Seasonal depression is real, but so is treatment

Published 2:36 pm Thursday, February 9, 2023

BY HEATHER CLOSE

Kentucky Health News

As much as three percent of the U.S. population is thought to experience seasonal affective disorder, a type of depression associated with winter darkness and northern latitudes. But about 10 percent of patients suffering from SAD have symptoms in the summertime instead, Sarah Gibbens reports for National Geographic.

The symptoms are the same as clinical depression, Kelly Rohan, a psychologist at the University of Vermont who specializes in the disorder, told Gibbens: “We would look for things like a persistently sad mood. Losing interest in things. Sleep changes. Significant eating or appetite change. Losing energy. Fatigue.
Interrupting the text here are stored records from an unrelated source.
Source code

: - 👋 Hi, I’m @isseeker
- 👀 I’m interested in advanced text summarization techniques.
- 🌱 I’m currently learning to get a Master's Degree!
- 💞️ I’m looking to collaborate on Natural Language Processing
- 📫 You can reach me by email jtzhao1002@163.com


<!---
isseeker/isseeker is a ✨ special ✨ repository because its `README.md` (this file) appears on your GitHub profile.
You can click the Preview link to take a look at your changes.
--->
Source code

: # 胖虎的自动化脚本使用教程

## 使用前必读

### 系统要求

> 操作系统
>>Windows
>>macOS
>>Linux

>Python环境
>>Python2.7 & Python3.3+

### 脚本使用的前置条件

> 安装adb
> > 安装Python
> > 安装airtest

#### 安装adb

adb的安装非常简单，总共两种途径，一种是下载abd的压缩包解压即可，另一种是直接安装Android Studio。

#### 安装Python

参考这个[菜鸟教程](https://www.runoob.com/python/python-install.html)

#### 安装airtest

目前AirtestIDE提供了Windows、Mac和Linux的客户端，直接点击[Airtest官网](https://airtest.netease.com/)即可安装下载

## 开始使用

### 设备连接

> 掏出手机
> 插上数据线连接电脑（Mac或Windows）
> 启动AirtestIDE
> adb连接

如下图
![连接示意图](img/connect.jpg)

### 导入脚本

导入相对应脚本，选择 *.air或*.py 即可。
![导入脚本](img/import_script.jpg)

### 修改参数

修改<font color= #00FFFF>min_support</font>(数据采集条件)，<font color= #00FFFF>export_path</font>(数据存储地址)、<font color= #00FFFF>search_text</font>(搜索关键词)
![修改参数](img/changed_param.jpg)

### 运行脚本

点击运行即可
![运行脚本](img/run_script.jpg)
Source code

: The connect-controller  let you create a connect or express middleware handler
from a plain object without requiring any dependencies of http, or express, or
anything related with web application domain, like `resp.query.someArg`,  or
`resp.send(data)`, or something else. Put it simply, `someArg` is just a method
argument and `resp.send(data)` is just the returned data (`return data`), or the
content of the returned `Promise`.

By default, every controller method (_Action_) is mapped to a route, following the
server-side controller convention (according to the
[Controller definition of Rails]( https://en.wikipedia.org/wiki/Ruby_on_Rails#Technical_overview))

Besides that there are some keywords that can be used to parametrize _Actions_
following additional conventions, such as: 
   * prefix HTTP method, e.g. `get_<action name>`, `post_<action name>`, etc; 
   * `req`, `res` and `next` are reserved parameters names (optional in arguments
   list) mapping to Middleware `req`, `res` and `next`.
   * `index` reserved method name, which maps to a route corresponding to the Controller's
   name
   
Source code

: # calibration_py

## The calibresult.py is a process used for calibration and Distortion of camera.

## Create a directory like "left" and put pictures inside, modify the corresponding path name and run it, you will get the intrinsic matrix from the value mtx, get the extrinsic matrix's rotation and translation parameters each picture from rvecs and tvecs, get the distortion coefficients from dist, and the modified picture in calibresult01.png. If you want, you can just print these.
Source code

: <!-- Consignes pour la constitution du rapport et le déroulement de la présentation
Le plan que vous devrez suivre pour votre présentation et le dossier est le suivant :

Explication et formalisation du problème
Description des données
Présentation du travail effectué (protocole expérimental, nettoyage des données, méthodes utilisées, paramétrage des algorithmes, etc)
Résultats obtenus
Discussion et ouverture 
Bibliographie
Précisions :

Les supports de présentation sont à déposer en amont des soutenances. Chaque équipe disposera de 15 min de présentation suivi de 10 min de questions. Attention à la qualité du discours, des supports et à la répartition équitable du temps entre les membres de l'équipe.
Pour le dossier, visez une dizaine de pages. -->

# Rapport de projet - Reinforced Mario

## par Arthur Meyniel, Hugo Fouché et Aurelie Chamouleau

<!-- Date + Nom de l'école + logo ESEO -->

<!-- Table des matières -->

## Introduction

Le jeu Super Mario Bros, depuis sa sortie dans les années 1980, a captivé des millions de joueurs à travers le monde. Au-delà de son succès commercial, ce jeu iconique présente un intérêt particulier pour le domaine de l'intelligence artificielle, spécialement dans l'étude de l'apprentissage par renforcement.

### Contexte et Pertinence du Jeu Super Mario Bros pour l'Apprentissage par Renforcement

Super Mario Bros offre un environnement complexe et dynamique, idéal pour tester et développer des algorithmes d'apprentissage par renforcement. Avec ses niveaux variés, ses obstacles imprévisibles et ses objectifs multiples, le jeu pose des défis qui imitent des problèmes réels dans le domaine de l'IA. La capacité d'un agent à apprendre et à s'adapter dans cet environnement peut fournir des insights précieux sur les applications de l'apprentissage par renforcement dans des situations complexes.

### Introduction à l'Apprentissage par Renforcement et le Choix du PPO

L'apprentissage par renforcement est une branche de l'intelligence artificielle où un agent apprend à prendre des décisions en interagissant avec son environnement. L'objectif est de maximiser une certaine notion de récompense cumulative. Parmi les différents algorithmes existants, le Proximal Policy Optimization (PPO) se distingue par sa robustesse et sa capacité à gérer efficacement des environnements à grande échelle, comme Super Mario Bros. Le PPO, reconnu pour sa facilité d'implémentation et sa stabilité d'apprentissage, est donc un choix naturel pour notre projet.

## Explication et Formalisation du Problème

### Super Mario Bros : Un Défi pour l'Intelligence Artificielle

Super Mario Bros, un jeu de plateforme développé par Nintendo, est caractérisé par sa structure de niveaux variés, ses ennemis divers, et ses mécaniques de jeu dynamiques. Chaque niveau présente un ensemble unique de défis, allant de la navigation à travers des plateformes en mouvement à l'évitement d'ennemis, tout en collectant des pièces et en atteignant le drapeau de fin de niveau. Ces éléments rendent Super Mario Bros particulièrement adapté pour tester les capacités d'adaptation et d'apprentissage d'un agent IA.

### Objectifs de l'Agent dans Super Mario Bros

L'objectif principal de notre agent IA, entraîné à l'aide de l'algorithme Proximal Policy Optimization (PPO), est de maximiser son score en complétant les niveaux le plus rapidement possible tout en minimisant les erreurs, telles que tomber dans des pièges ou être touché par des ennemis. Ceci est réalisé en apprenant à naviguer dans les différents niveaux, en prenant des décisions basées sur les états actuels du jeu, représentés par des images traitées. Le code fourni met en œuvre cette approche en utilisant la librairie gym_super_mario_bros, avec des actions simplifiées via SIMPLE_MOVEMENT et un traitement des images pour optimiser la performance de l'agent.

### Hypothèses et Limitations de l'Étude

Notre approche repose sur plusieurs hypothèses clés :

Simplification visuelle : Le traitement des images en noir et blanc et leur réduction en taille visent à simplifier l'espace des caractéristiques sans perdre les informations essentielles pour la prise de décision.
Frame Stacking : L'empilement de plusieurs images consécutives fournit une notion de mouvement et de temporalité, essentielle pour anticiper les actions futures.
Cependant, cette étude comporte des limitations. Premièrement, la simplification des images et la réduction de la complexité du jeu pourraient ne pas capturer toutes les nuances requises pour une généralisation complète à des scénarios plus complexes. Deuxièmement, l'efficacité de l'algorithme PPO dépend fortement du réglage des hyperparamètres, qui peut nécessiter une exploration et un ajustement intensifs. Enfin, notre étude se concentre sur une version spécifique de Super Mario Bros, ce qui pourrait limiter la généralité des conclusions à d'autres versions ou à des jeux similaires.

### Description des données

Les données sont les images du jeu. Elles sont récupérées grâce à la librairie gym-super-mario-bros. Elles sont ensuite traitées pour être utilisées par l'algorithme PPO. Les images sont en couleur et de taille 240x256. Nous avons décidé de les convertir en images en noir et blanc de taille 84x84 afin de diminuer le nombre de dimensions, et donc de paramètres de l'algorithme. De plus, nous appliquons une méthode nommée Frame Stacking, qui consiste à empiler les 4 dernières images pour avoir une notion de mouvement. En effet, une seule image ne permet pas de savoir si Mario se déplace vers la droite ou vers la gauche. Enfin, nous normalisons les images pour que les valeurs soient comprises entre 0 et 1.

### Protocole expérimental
Difficulty concentrating.”

At Yale University’s Winter Depression Research Clinic, “The most commonly reported symptoms of winter depression are hypersomnia—the desire to sleep more than usual—and an increased appetite, says Paul Desan, a psychiatrist and the clinic’s director,” Gibbens reports, quoting him: “It’s like human beings are trying to hibernate.”

But not exactly: “About three times as many women as men get SAD for reasons we don’t understand,” Desan said.

Whether in winter or summer, mental health experts say there are solutions to treat SAD,” Gibbens writes. “For those who think they may be experiencing SAD, experts say a professional diagnosis is a crucial first step toward treatment.”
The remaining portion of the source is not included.